Supplied entries: Begin

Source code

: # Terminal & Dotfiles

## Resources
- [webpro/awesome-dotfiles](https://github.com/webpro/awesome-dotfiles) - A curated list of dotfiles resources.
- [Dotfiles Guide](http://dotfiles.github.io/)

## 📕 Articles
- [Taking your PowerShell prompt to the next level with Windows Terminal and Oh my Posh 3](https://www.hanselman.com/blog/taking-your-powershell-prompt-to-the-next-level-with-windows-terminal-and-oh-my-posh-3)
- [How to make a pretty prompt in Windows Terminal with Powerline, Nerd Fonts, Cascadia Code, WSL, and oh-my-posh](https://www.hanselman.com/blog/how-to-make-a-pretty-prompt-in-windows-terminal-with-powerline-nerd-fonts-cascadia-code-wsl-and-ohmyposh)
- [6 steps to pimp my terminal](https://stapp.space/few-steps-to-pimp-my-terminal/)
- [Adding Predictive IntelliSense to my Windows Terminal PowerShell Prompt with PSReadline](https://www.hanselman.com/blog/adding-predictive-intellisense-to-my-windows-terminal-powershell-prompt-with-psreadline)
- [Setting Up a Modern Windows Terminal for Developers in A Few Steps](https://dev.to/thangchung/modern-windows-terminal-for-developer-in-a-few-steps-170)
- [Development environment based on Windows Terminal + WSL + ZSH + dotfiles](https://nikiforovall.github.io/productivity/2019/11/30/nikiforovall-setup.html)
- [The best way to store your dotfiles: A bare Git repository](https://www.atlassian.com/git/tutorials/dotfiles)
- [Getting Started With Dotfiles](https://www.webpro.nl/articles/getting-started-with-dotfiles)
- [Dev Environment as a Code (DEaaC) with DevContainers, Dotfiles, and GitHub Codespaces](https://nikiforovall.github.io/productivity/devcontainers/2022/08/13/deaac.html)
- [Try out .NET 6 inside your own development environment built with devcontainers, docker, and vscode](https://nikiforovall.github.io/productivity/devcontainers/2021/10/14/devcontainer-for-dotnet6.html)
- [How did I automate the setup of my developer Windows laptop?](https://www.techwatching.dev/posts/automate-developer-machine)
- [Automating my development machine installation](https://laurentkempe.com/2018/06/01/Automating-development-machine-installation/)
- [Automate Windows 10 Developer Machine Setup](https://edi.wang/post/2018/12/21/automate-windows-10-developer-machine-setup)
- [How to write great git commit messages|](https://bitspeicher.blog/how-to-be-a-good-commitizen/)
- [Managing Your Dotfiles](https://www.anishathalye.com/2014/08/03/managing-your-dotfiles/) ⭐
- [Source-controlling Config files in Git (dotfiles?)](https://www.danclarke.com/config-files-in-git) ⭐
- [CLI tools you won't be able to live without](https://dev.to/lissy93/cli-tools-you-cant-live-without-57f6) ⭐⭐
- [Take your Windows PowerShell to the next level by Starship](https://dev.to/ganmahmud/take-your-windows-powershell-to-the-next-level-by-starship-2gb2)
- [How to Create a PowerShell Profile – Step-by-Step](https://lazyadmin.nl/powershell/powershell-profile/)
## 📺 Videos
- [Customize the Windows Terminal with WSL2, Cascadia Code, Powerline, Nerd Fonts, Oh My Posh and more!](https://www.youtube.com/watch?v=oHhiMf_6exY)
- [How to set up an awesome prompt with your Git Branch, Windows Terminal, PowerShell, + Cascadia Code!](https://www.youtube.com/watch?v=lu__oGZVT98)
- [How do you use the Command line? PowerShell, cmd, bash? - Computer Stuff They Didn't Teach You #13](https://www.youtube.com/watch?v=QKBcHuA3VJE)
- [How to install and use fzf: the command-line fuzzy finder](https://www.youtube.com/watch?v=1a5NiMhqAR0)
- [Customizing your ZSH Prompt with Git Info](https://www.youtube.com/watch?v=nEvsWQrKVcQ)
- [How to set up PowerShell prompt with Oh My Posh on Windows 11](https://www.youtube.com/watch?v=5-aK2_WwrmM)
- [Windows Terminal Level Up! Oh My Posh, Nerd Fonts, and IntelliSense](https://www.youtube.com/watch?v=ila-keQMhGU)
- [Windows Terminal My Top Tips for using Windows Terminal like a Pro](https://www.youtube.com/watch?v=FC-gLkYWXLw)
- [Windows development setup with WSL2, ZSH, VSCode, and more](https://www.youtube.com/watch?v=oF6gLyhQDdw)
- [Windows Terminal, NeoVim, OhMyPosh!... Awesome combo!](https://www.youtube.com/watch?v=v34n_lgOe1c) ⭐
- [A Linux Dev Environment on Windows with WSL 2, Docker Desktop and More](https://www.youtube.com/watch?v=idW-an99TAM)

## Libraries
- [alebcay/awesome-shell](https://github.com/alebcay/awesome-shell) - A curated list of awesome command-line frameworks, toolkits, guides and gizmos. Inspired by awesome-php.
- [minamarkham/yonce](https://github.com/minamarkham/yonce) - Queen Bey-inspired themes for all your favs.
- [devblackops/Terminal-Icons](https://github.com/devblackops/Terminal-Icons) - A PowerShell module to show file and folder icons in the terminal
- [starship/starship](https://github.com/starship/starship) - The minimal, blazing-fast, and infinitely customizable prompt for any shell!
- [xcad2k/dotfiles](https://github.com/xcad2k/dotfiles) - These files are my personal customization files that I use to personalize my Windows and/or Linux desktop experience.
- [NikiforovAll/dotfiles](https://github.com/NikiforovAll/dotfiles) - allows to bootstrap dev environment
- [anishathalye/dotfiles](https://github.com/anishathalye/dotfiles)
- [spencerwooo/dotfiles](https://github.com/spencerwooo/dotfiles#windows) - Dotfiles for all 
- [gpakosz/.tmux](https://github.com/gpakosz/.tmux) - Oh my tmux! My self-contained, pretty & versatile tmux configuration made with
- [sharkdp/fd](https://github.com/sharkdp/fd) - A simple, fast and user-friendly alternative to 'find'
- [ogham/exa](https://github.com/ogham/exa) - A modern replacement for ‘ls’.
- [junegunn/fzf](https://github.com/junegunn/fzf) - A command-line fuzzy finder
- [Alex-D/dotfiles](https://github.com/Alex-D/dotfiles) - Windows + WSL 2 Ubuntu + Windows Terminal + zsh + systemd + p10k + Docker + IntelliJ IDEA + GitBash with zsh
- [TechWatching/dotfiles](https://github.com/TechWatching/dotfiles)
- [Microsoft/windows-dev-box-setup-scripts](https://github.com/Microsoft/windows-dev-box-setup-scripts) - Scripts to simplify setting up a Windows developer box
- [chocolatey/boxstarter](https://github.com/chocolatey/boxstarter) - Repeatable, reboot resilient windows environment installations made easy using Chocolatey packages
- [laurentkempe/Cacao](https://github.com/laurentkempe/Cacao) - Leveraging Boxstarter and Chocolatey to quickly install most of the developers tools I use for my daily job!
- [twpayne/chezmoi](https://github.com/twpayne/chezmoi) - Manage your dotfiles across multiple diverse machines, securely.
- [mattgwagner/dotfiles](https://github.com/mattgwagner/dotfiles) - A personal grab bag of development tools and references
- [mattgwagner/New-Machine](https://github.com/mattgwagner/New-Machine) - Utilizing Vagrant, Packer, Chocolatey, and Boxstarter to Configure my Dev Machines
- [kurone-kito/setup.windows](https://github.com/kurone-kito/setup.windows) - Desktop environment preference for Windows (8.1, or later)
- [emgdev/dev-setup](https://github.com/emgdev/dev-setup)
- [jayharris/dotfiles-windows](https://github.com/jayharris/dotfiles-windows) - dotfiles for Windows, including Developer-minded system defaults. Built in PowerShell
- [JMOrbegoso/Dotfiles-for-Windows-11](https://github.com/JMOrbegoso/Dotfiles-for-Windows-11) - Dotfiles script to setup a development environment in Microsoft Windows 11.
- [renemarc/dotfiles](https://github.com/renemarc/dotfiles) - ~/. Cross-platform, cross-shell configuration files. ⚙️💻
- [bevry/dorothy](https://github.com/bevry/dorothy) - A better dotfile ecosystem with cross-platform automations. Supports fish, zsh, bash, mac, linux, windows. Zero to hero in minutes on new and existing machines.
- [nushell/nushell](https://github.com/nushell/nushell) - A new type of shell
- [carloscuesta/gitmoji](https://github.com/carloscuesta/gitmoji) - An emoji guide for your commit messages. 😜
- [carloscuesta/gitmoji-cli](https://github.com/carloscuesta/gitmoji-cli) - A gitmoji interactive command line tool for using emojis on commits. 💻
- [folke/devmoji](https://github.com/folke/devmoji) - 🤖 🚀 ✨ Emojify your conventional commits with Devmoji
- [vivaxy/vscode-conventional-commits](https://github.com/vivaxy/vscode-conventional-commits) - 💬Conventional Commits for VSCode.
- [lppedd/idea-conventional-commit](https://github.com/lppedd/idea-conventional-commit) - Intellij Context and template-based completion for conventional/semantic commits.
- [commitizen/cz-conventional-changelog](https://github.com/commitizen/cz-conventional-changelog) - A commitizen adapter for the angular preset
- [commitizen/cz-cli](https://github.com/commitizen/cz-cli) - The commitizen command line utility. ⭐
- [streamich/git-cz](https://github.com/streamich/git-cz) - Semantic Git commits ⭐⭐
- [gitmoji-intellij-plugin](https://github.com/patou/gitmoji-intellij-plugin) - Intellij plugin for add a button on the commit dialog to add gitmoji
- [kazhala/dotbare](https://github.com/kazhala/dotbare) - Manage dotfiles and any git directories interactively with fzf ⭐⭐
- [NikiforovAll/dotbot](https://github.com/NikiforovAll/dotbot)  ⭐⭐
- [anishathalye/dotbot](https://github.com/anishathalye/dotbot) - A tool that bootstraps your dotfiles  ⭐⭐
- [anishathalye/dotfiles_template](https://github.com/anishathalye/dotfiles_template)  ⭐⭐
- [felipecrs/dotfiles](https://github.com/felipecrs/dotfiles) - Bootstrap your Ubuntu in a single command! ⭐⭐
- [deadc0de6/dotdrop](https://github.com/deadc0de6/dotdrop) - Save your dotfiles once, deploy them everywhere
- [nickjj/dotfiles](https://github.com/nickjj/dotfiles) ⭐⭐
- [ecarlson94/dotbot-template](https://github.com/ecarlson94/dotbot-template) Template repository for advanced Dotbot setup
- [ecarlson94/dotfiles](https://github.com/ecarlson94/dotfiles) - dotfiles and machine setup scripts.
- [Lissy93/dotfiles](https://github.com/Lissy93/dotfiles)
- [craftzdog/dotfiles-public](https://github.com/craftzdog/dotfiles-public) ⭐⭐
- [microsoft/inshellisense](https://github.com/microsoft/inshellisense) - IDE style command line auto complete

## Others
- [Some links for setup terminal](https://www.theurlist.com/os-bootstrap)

Supplied entries: End

### Exercise objective
Filter the records above for lines containing the word "pretty", and copy those lines.

### Solved exercise
- [How to make a pretty prompt in Windows Terminal with Powerline, Nerd Fonts, Cascadia Code, WSL, and oh-my-posh](https://www.hanselman.com/blog/how-to-make-a-pretty-prompt-in-windows-terminal-with-powerline-nerd-fonts-cascadia-code-wsl-and-ohmyposh)
- [gpakosz/.tmux](https://github.com/gpakosz/.tmux) - Oh my tmux! My self-contained, pretty & versatile tmux configuration made with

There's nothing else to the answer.